Our biggest challenge is educating our nonprofit clients and convincing them to do what is in the best interest for their organization (maximizing revenues).
We’ve proven to help raise 162% of retail value auction-wide, so our service definitely works, but we’ve actually been turned down because we’re too successful at driving auction revenues up. We actually had a client say no to us because they didn’t want their bidders to pay so much for their auction inventory???
Last I checked, if bidders were willing to bid, it should be up to them to do so.
We’ve also had so many nonprofits insist on paying the “fees” out of their proceeds instead of allowing our 3rd party funding model to cover the costs that we’ve actually had to succumb to giving our clients the option to pay us for our services – not at all what we have intended or wanted to do.
The point is that I see this (your article) as being true across the board… it’s rare that those who should have a fiduciary responsibility to their organization actually do.
If only nonprofits, and specifically those who run them, had the mentality of a “for profit” business, they’d be far more successful.
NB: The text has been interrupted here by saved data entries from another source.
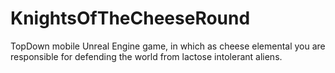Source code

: # KnightsOfTheCheeseRound
TopDown mobile Unreal Engine game, in which as cheese elemental you are responsible for defending the world from lactose intolerant aliens.
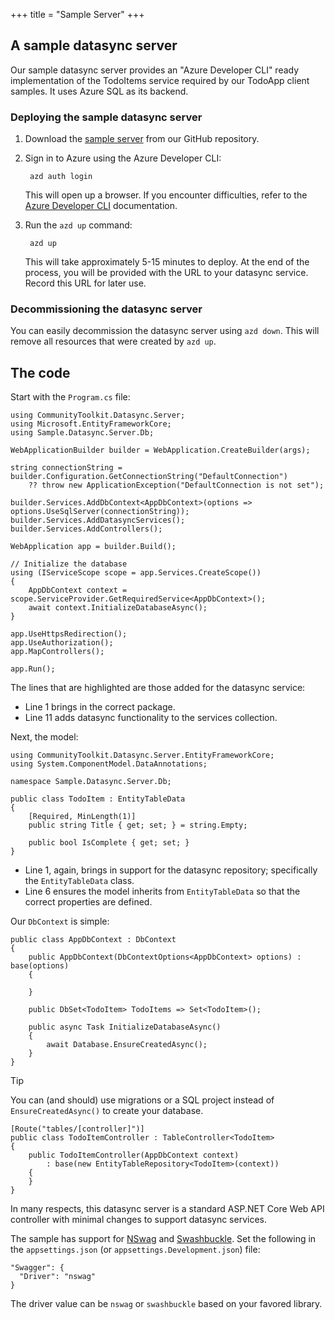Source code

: +++
title = "Sample Server"
+++

## A sample datasync server

Our sample datasync server provides an "Azure Developer CLI" ready implementation of the TodoItems service required by our TodoApp client samples.  It uses Azure SQL as its backend.

### Deploying the sample datasync server

1. Download the [sample server](https://github.com/CommunityToolkit/Datasync/tree/main/samples/datasync-server) from our GitHub repository.

1. Sign in to Azure using the Azure Developer CLI:

        azd auth login

   This will open up a browser.  If you encounter difficulties, refer to the [Azure Developer CLI](https://learn.microsoft.com/azure/developer/azure-developer-cli/) documentation.

2. Run the `azd up` command:
    
        azd up

   This will take approximately 5-15 minutes to deploy.  At the end of the process, you will be provided with the URL to your datasync service.  Record this URL for later use.

### Decommissioning the datasync server

You can easily decommission the datasync server using `azd down`.  This will remove all resources that were created by `azd up`.

## The code

Start with the `Program.cs` file:

    using CommunityToolkit.Datasync.Server;
    using Microsoft.EntityFrameworkCore;
    using Sample.Datasync.Server.Db;

    WebApplicationBuilder builder = WebApplication.CreateBuilder(args);

    string connectionString = builder.Configuration.GetConnectionString("DefaultConnection")
        ?? throw new ApplicationException("DefaultConnection is not set");

    builder.Services.AddDbContext<AppDbContext>(options => options.UseSqlServer(connectionString));
    builder.Services.AddDatasyncServices();
    builder.Services.AddControllers();

    WebApplication app = builder.Build();

    // Initialize the database
    using (IServiceScope scope = app.Services.CreateScope())
    {
        AppDbContext context = scope.ServiceProvider.GetRequiredService<AppDbContext>();
        await context.InitializeDatabaseAsync();
    }

    app.UseHttpsRedirection();
    app.UseAuthorization();
    app.MapControllers();

    app.Run();

The lines that are highlighted are those added for the datasync service:

* Line 1 brings in the correct package.
* Line 11 adds datasync functionality to the services collection.

Next, the model:

    using CommunityToolkit.Datasync.Server.EntityFrameworkCore;
    using System.ComponentModel.DataAnnotations;

    namespace Sample.Datasync.Server.Db;

    public class TodoItem : EntityTableData
    {
        [Required, MinLength(1)]
        public string Title { get; set; } = string.Empty;

        public bool IsComplete { get; set; }
    }

* Line 1, again, brings in support for the datasync repository; specifically the `EntityTableData` class.
* Line 6 ensures the model inherits from `EntityTableData` so that the correct properties are defined.

Our `DbContext` is simple:

    public class AppDbContext : DbContext
    {
        public AppDbContext(DbContextOptions<AppDbContext> options) : base(options) 
        {

        }

        public DbSet<TodoItem> TodoItems => Set<TodoItem>();

        public async Task InitializeDatabaseAsync() 
        {
            await Database.EnsureCreatedAsync();
        }
    }

> [!TIP]
> You can (and should) use migrations or a SQL project instead of `EnsureCreatedAsync()` to create your database.

    [Route("tables/[controller]")]
    public class TodoItemController : TableController<TodoItem>
    {
        public TodoItemController(AppDbContext context) 
            : base(new EntityTableRepository<TodoItem>(context))
        {
        }
    }

In many respects, this datasync server is a standard ASP.NET Core Web API controller with minimal changes to support datasync services.

The sample has support for [NSwag](../../in-depth/server/openapi/nswag.md) and [Swashbuckle](../../in-depth/server/openapi/swashbuckle.md).  Set the following in the `appsettings.json` (or `appsettings.Development.json`) file:

    "Swagger": {
      "Driver": "nswag"
    }

The driver value can be `nswag` or `swashbuckle` based on your favored library.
Great article illustrating a big problem, David!
Thanks,
Steve
WinningCause.org
This happened recently to a major institution that neighbours ours (I dare not be more specific!). A donor proposed to make an enormous gift — way more than the $50K mentioned in your article — but one of the principals of said institution went along to persuade the donor to put the money somewhere else. Guess what happened!?
Catherine,
Far to often people fail to listen to donors. There is a tendency to put an organization’s needs ahead of a donor’s wishes.
Sometimes the best thing to do is to accept an appropriate gift rather than sell a needed project. You can always ask for additional gifts once you have made the donor happy by being responsive.
I find the following to be universally good advice in these situations; Listen first; then ask questions, and finally respond in a way that furthers both your institution’s mission and the donor’s needs.
excellent article, thanks for sharing.
Hi David,
I work for VON Canada (Victorian Order of Nurses) a not-for-profit and charitable organization that operates in communities across Canada. I very much enjoyed this article and wondered if I could have permission to share it with our 53 sites in our organization's newsletter. I would of course give full attribution and include your website.
Please let me know if that would be ok.
Thanks,
Debra
Debra,
Tony, Joyce, and I are always happy when someone shares what we post on this website. All three of us care deeply about nonprofit organizations and their place in the world of philanthropy. You may of course share this article. I only ask that you give proper attribution to the website and to me as the writer. A link to the article and to the website's homepage wherever you can place one would be greatly appreciated. Hopefully that will bring more people who may also find benefit in what is posted on raise-funds.com.